Costacurta sul crollo del Milan: "Una o due partite sbagliate possono essere casuali, ma dieci no. Qualcosa si è rotto tra la squadra e Allegri"

Costacurta sul crollo del Milan: "Una o due partite sbagliate possono essere casuali, ma dieci no. Qualcosa si è rotto tra la squadra e Allegri"MilanNews.it
L'ex rossonero Alessandro Costacurta ha commentato il crollo finale del Milan di Allegri. Qualcosa si è rotto tra squadra e tecnico

Alessandro Costacurta, ex difensore rossonero, ha rilasciato una lunga intervista alla Gazzetta dello Sport nella quale ha commentato così il crollo finale del Milan di Max Allegri: "Una o due partite sbagliate possono essere casuali, ma dieci no. A maggior ragione certe sconfitte casalinghe, con un obiettivo a portata di mano. E’ un indice chiaro del fatto che si sia creato qualcosa di sbagliato, di rotto tra squadra e allenatore. Colpa di tutti ma, per me, chi va in campo è sempre il primo responsabile. L’idea che mi sono fatto da fuori è che si sia formato un gruppo di bravi ragazzi ma senza la personalità necessaria per competere per certi traguardi. 

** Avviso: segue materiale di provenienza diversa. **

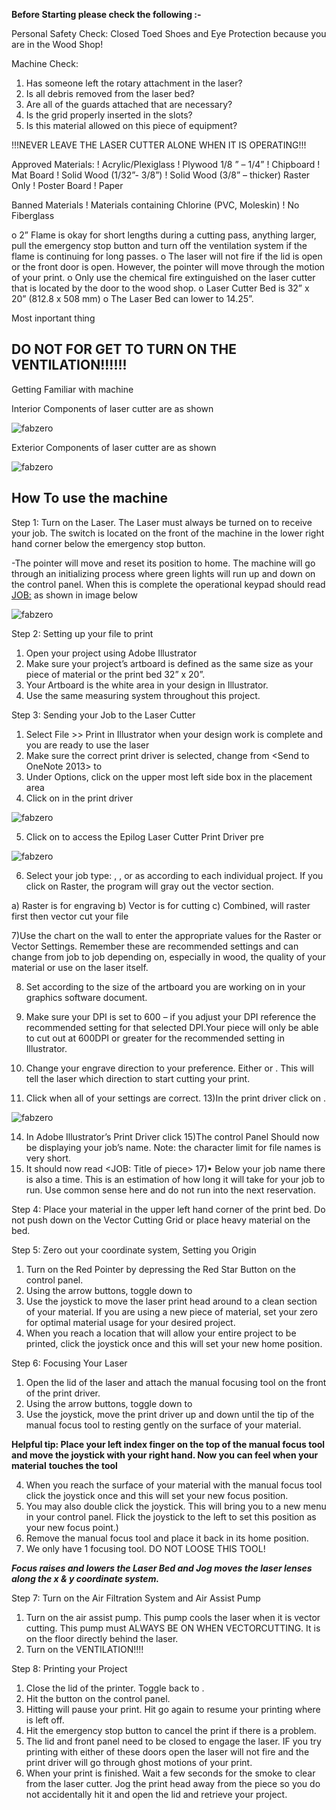 **Before Starting please check the following :-**

Personal Safety Check:
Closed Toed Shoes and Eye Protection because you are in the Wood Shop!

Machine Check:
1) Has someone left the rotary attachment in the laser?
2) Is all debris removed from the laser bed?
3) Are all of the guards attached that are necessary? 
4) Is the grid properly inserted in the slots?
5) Is this material allowed on this piece of equipment?


!!!NEVER LEAVE THE LASER CUTTER ALONE WHEN IT IS OPERATING!!!

Approved Materials:
! Acrylic/Plexiglass
! Plywood 1/8 ” – 1/4”
! Chipboard
! Mat Board
! Solid Wood (1/32”- 3/8”)
! Solid Wood (3/8” – thicker) Raster Only
! Poster Board
! Paper

Banned Materials
! Materials containing Chlorine (PVC, Moleskin)
! No Fiberglass

o 2” Flame is okay for short lengths during a cutting pass, anything
larger, pull the emergency stop button and turn off the ventilation
system if the flame is continuing for long passes.
o The laser will not fire if the lid is open or the front door is open.
However, the pointer will move through the motion of your print.
o Only use the chemical fire extinguished on the laser cutter that is
located by the door to the wood shop.
o Laser Cutter Bed is 32” x 20” (812.8 x 508 mm)
o The Laser Bed can lower to 14.25”.

Most inportant thing
## DO NOT FOR GET TO TURN ON THE VENTILATION!!!!!!

Getting Familiar with machine

Interior Components of laser cutter are as shown

![fabzero](img/interiorcompo.jpg)

Exterior Components of laser cutter are as shown

![fabzero](img/exteriorcompo.jpg)

## How To use the machine

Step 1: 
Turn on the Laser. The Laser must always be turned on to receive your job.
        The switch is located on the front of the machine in the lower right hand 
        corner below the emergency stop button.

        
-The pointer will move and reset its position to home. The machine will
         go through an initializing process where green lights will run up and
         down on the control panel. When this is complete the operational
         keypad should read <JOB:> as shown in image below

![fabzero](img/job.jpg)

Step 2: Setting up your file to print

1) Open your project using Adobe Illustrator
2) Make sure your project’s artboard is defined as the same size as your piece of material or the print bed 32” x 20”.
3) Your Artboard is the white area in your design in Illustrator.
3) Use the same measuring system throughout this project.


Step 3: Sending your Job to the Laser Cutter

1) Select File >> Print in Illustrator when your design work is complete and you are ready to use the laser
2) Make sure the correct print driver is selected, change from <Send to OneNote 2013> to <Epilog Engraver WinX64 Fusion>
3) Under Options, click on the upper most left side box in the placement area
4) Click on <Set-up> in the print driver

![fabzero](img/setup.jpg)

5) Click on <Preferences> to access the Epilog Laser Cutter Print Driver pre

![fabzero](img/pre.jpg)


6) Select your job type: <Raster>, <Vector>, or <Combined> as according to each individual project. If you click on Raster, the program will gray out the vector section.

a) Raster is for engraving
b) Vector is for cutting
c) Combined, will raster first then vector cut your file

7)Use the chart on the wall to enter the appropriate values for the Raster or Vector Settings. Remember these are recommended settings and can change from job to  job depending on, especially in wood, the quality of your material or use on the laser itself.

8) Set <Piece Size> according to the size of the artboard you are working on in your graphics software document.

9)  Make sure your DPI is set to 600 – if you adjust your DPI reference the recommended setting for that selected DPI.Your piece will only be able to cut out at 600DPI or greater for the recommended setting in Illustrator.
10) Change your engrave direction to your preference. Either <TopDown> or <BottomUp>. This will tell the laser which direction to start cutting your print.

11) Click <OK> when all of your settings are correct.
13)In the print driver click on <Print>.

![fabzero](img/print.jpg)

14) In Adobe Illustrator’s Print Driver click <Print>
15)The control Panel Should now be displaying your job’s name. Note: the character limit for file names is very short.
16) It should now read <JOB: Title of piece>
17)• Below your job name there is also a time. This is an estimation of how long it will take for your job to run. Use common sense here and do not run into the next reservation.

Step 4: Place your material in the upper left hand corner of the print bed. Do not push down on the Vector Cutting Grid or place heavy material on the bed.

Step 5: Zero out your coordinate system, Setting you Origin

1) Turn on the Red Pointer by depressing the Red Star Button on the control panel.
2) Using the arrow buttons, toggle down to <Jog>
3) Use the joystick to move the laser print head around to a clean section of your material. If you are using a new piece of material, set your zero for optimal material usage for your desired project.
4) When you reach a location that will allow your entire project to be printed, click the joystick once and this will set your new home position.

Step 6: Focusing Your Laser

1) Open the lid of the laser and attach the manual focusing tool on the front of the print driver.
2) Using the arrow buttons, toggle down to <Focus>
3) Use the joystick, move the print driver up and down until the tip of the manual focus tool to resting gently on the surface of your material. 

**Helpful tip: Place your left index finger on the top of the manual focus tool and move the joystick with your right hand. Now you can feel when your material** **touches the tool**

4) When you reach the surface of your material with the manual focus tool click the joystick once and this will set your new focus position.
5) You may also double click the joystick. This will bring you to a new menu in your control panel. Flick the joystick to the left to set this position as your new focus point.)
6) Remove the manual focus tool and place it back in its home position. 
7) We only have 1 focusing tool. DO NOT LOOSE THIS TOOL!

***Focus raises and lowers the Laser Bed and Jog moves the laser lenses along the x & y coordinate system.***

Step 7: Turn on the Air Filtration System and Air Assist Pump
1) Turn on the air assist pump. This pump cools the laser when it is vector cutting. This pump must ALWAYS BE ON WHEN VECTORCUTTING. It is on the floor directly behind the laser.
2) Turn on the VENTILATION!!!!

Step 8: Printing your Project

1) Close the lid of the printer. Toggle back to <JOB>.
2) Hit the <GO> button on the control panel.
3) Hitting <STOP> will pause your print. Hit go again to resume your printing where is left off.
4) Hit the emergency stop button to cancel the print if there is a problem.
5) The lid and front panel need to be closed to engage the laser. IF you try printing with either of these doors open the laser will not fire and the print driver will go through ghost motions of your print.
6) When your print is finished. Wait a few seconds for the smoke to clear from the laser cutter. Jog the print head away from the piece so you do not accidentally hit it and open the lid and retrieve your project.



    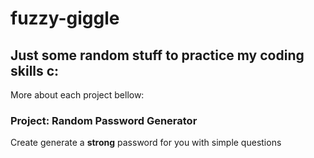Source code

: # fuzzy-giggle

## Just some random stuff to practice my coding skills c:

More about each project bellow:

### Project: Random Password Generator

Create generate a **strong** password for you with simple questions

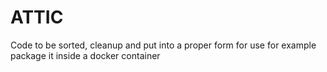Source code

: # ATTIC

Code to be sorted, cleanup and put into a proper form for use for example package it inside a docker container

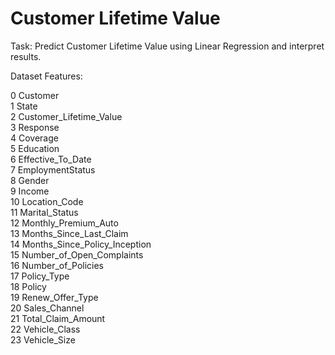 # Customer Lifetime Value

Task: Predict Customer Lifetime Value using Linear Regression and interpret results.

Dataset Features:

 0   Customer                              
 1   State                                
 2   Customer_Lifetime_Value       
 3   Response                               
 4   Coverage                             
 5   Education                           
 6   Effective_To_Date              
 7   EmploymentStatus                 
 8   Gender                             
 9   Income                              
 10  Location_Code                       
 11  Marital_Status                     
 12  Monthly_Premium_Auto                  
 13  Months_Since_Last_Claim            
 14  Months_Since_Policy_Inception        
 15  Number_of_Open_Complaints           
 16  Number_of_Policies                     
 17  Policy_Type                      
 18  Policy                           
 19  Renew_Offer_Type                      
 20  Sales_Channel                        
 21  Total_Claim_Amount                    
 22  Vehicle_Class                        
 23  Vehicle_Size  

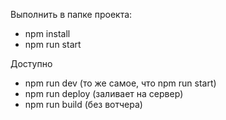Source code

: 
Выполнить в папке проекта:

- npm install
- npm run start

Доступно

- npm run dev (то же самое, что npm run start)
- npm run deploy (заливает на сервер) 
- npm run build (без вотчера)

Possibile però che un allenatore esperto come Max Allegri non sia stato capace di invertire la rotta? La penso come Carletto Ancelotti, il più bravo di tutti: un allenatore incide sì, ma fino a un certo punto. Poi tocca ai giocatori. O, ancora meglio, distinguiamoli dai 'calciatori'. Per giocare a calcio serve una buona tecnica e di gente con grande qualità il Milan ne aveva sicuramente. Poi però servono i calciatori a 360°, dentro e fuori dal campo, i Rabiot, i Modric. Ci sono episodi che dimostrano uno spessore. Un esempio della scorsa stagione: quante volte Maignan, il capitano della squadra, ha portato in campo i compagni in ritardo? Che fosse l’inizio della partita o l’avvio della ripresa? Se è stato fatto volontariamente è una pochezza, se involontaria è ancora peggio: finisci solo per innervosire gli altri e l’arbitro. Il capitano del Milan è anche un esempio di stile e di puntualità. I dettagli che fanno la differenza sonoaltri: l’attenzione, le marcature, il sacrificio. Il resto sono solo bassezze".